Miss Mary and Miss Kate Dunkee are both acknowledged by the Philadelphia authorities to be alive. Charles Cole is also known to be alive.

The Redman family, the child or its abductress, I never saw, and know nothing of the case save from the accounts published at the time.

Robert Latimer, a former janitor, a Mr. Brummager, once in my employ as a stenographer, also a Miss Mary Horacamp, from Hamilton, Canada, are alive, as shown by letters recently received from friends or relatives of each.

Miss Anna Betz, formerly of Englewood, Ill., whose death I have been so persistently charged with during the past year, the claims being made that it had been caused by a criminal operation performed by me at the instigation of ——, of Chicago, for which I received a release of the sum of $2,500 that I owed him, I was but little acquainted with, and if her death was occasioned in such a manner I certainly am not the cause of it, and checks given upon my order by F. W. Devoe & Co., of New York, will show when and how my indebtedness to Mr. —— was canceled.

The same charge concerning a domestic named Lizzie is untrue, although I have no means of verifying it save that it has been proven that she was alive and in Chicago some months after I left that city, early in 1894.

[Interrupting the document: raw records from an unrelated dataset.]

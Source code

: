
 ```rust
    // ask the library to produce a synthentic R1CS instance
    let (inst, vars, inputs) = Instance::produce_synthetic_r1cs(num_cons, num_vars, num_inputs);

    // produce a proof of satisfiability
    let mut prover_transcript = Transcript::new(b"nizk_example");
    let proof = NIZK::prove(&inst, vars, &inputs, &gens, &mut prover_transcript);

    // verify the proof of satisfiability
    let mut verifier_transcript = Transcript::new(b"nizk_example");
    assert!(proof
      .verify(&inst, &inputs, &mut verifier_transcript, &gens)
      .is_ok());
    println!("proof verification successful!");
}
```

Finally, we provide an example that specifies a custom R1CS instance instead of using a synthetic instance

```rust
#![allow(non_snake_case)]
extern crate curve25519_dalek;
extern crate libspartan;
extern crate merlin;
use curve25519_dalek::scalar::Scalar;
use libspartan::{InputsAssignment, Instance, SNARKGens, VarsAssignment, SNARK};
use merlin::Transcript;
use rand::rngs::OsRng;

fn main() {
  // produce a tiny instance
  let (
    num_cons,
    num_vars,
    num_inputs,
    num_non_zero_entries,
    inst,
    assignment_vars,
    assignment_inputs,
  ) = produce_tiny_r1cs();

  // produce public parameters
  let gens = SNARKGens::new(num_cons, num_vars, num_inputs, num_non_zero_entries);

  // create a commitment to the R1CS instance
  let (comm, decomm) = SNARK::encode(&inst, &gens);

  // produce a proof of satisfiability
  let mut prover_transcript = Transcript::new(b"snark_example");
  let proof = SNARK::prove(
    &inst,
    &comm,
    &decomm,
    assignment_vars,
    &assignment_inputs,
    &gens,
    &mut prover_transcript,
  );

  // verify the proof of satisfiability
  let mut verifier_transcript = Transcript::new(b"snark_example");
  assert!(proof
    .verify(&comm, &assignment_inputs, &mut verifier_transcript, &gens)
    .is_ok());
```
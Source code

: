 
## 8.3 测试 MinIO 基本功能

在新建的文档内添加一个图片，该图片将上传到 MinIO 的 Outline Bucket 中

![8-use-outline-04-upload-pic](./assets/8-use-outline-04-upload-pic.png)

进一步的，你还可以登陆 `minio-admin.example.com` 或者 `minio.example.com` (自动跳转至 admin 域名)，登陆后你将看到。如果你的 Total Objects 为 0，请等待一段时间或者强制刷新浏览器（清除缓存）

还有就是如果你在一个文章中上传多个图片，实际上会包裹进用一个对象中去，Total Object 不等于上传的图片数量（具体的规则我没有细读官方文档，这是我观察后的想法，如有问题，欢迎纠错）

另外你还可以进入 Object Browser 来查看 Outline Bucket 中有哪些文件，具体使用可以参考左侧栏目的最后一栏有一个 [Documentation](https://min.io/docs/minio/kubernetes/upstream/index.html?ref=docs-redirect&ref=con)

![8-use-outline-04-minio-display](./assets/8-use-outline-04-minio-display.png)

PHOTOGRAPHIC IDENTIFICATIONS.

In 1883 there were conducted within my knowledge a series of experiments illustrative of the unreliability of photographic identifications, and other similar experiments have often been made. These consisted in calling upon ten students who had witnessed two skillful sign writers executing some work upon a street window to later identify them from photographs. An open album was first handed to the student who was told to choose which one of two pictures before him was the party in question, they all made a prompt decision as to one or the other being the person they had seen, the fact being that neither of the pictures were of these men. To another group of ten that had also seen the painters under like circumstances was given a frame containing forty photographs, they being instructed that the picture of one of the men they had seen was among the number. Only one chose the right picture, and none looked for or found more than one, although without their knowledge pictures of both were plainly before them in the group. The result of the entire number of experiments was that over 95 per cent. failed in their efforts at identification. In my own case by means of pictures, a man in Milwaukee is or was ready to make oath that I was in that city, accompanied by the two children, at a time when the Philadelphia authorities know we were elsewhere. A woman in Chicago is equally positive that I was several days at her boarding house with Miss Williams and the two children, at a time when the authorities know I was in Cincinnati, Ohio. In the same manner two Detroit parties are ready to swear that Miss Williams was in that city, accompanied by a man answering my description of Hatch, at a time when I know he was with me in Indianapolis. In all these instances, and in the Toronto identifications, I believe that the parties have been honest in the statements made, but it must be remembered that they have been led to understand that no other decision was possible. A good example of the methods employed was furnished some months ago when at police headquarters here. I was taken before some twenty or thirty people by a detective who, when near enough for them to hear, said, “Mr. Holmes, these people are witnesses in the case for which you are to be tried here, and I wish to see if they can identify you.”

MOTIVES.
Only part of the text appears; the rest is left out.